WHAT TO DO. Leave every entry as it is and write the data out in full.

====

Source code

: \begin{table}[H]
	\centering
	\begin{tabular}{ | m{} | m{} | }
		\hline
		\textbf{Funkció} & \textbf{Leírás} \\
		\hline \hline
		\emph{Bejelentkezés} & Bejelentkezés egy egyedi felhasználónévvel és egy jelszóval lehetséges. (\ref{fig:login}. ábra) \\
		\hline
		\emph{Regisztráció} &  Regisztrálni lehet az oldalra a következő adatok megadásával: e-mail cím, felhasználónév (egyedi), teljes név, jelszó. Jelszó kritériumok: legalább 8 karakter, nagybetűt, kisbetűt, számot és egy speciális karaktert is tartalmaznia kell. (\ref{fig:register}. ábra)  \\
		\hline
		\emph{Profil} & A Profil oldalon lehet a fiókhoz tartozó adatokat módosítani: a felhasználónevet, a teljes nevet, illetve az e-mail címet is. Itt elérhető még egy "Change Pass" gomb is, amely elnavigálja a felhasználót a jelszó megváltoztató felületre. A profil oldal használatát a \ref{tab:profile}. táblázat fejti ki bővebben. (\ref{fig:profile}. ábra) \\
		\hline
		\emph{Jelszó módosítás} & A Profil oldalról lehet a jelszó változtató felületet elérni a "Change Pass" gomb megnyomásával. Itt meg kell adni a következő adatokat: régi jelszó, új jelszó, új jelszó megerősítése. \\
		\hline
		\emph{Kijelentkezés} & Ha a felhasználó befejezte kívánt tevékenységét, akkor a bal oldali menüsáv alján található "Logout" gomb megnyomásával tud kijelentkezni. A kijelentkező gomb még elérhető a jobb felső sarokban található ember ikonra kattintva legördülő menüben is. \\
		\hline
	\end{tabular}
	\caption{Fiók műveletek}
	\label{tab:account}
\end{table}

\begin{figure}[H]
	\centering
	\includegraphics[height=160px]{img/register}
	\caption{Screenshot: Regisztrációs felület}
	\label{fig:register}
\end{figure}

====

RESPONSE TO THE EXERCISE.
Source code

: \begin{table}[H]
	\centering
	\begin{tabular}{ | m{} | m{} | }
		\hline
		\textbf{Funkció} & \textbf{Leírás} \\
		\hline \hline
		\emph{Bejelentkezés} & Bejelentkezés egy egyedi felhasználónévvel és egy jelszóval lehetséges. (\ref{fig:login}. ábra) \\
		\hline
		\emph{Regisztráció} &  Regisztrálni lehet az oldalra a következő adatok megadásával: e-mail cím, felhasználónév (egyedi), teljes név, jelszó. Jelszó kritériumok: legalább 8 karakter, nagybetűt, kisbetűt, számot és egy speciális karaktert is tartalmaznia kell. (\ref{fig:register}. ábra)  \\
		\hline
		\emph{Profil} & A Profil oldalon lehet a fiókhoz tartozó adatokat módosítani: a felhasználónevet, a teljes nevet, illetve az e-mail címet is. Itt elérhető még egy "Change Pass" gomb is, amely elnavigálja a felhasználót a jelszó megváltoztató felületre. A profil oldal használatát a \ref{tab:profile}. táblázat fejti ki bővebben. (\ref{fig:profile}. ábra) \\
		\hline
		\emph{Jelszó módosítás} & A Profil oldalról lehet a jelszó változtató felületet elérni a "Change Pass" gomb megnyomásával. Itt meg kell adni a következő adatokat: régi jelszó, új jelszó, új jelszó megerősítése. \\
		\hline
		\emph{Kijelentkezés} & Ha a felhasználó befejezte kívánt tevékenységét, akkor a bal oldali menüsáv alján található "Logout" gomb megnyomásával tud kijelentkezni. A kijelentkező gomb még elérhető a jobb felső sarokban található ember ikonra kattintva legördülő menüben is. \\
		\hline
	\end{tabular}
	\caption{Fiók műveletek}
	\label{tab:account}
\end{table}

\begin{figure}[H]
	\centering
	\includegraphics[height=160px]{img/register}
	\caption{Screenshot: Regisztrációs felület}
	\label{fig:register}
\end{figure}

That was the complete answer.